=== Section Start ===
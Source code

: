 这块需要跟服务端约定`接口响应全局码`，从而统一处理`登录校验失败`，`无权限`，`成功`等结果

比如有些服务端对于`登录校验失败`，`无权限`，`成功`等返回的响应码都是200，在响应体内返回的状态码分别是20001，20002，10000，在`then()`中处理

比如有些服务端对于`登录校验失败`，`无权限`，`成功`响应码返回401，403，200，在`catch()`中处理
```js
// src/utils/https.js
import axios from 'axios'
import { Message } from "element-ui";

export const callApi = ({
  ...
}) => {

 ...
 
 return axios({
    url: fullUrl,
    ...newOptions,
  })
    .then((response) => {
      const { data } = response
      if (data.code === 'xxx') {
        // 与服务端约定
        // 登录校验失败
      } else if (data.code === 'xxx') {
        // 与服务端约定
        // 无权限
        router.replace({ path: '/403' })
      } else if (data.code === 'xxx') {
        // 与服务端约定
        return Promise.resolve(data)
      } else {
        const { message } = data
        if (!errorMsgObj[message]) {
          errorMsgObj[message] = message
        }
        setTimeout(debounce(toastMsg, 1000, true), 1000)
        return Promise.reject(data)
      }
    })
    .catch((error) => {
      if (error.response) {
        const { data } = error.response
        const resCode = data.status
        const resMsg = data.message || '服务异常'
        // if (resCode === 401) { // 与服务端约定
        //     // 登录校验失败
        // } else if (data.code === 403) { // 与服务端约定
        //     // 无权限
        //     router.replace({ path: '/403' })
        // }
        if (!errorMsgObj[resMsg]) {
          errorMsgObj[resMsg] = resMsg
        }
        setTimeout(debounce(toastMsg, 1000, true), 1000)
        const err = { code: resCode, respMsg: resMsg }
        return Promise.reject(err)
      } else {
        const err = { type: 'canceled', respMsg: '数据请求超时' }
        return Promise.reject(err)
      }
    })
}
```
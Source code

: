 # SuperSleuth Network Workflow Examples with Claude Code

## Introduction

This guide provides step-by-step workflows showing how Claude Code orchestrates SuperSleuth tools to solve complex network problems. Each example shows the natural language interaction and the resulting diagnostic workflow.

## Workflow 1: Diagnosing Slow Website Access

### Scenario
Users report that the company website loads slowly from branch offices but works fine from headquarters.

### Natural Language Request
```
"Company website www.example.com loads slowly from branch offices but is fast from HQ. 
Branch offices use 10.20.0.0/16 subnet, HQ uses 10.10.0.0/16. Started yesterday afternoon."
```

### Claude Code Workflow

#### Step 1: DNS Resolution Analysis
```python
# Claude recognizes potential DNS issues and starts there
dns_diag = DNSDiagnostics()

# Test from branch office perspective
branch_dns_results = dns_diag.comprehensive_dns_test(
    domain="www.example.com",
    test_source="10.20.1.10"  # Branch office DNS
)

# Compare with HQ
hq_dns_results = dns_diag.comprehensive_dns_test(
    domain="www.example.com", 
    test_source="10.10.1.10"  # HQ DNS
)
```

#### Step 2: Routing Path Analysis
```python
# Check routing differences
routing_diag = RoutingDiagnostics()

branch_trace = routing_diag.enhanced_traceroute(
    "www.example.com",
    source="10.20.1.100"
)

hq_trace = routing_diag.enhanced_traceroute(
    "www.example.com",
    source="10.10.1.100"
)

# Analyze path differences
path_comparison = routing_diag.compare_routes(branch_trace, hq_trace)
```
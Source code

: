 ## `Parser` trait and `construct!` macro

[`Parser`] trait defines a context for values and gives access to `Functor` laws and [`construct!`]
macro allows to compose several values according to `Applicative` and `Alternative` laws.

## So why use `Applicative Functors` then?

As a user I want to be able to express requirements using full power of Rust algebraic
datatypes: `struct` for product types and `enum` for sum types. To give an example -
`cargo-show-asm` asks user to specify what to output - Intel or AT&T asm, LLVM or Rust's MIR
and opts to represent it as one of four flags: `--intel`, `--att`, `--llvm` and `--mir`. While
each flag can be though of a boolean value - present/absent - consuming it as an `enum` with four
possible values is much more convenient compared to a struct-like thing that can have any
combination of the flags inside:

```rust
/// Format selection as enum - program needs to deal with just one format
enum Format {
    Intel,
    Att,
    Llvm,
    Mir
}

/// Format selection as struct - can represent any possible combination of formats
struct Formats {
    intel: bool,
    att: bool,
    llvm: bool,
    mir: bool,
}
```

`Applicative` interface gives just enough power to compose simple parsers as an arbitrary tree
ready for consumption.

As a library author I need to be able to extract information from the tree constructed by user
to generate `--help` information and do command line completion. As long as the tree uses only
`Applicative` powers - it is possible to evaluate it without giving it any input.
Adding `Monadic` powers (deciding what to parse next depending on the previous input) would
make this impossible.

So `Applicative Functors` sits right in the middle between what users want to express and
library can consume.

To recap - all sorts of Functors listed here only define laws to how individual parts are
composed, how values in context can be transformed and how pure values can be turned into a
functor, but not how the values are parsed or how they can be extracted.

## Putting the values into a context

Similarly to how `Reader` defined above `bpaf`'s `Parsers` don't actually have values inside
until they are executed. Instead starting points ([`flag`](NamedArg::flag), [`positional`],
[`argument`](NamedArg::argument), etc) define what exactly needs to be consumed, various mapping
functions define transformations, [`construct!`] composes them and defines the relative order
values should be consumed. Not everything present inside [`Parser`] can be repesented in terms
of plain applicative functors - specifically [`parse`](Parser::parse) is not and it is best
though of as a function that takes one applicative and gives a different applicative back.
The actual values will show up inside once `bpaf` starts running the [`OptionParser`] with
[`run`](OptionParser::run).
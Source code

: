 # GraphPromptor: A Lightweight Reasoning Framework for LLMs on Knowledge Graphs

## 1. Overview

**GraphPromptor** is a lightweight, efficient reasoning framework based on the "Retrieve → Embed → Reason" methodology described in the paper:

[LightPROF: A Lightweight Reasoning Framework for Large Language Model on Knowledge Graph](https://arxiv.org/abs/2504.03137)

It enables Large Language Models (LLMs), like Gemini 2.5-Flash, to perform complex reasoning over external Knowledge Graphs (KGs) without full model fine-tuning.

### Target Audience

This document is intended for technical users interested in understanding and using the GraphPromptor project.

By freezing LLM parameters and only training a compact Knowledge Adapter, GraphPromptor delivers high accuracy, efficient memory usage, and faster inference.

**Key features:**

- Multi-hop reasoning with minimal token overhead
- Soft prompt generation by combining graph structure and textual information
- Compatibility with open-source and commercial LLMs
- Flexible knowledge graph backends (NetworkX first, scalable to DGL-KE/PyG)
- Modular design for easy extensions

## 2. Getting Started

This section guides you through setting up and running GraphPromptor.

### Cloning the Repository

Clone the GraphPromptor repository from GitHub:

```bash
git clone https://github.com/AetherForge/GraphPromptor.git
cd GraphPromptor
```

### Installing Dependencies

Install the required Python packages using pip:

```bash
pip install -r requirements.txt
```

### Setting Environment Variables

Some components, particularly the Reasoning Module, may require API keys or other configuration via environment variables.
=== Section End ===
Show the lines in the entries above that include the string "offices".

* **EXPECTED ANSWER**
Users report that the company website loads slowly from branch offices but works fine from headquarters.
"Company website www.example.com loads slowly from branch offices but is fast from HQ. 
Branch offices use 10.20.0.0/16 subnet, HQ uses 10.10.0.0/16. Started yesterday afternoon."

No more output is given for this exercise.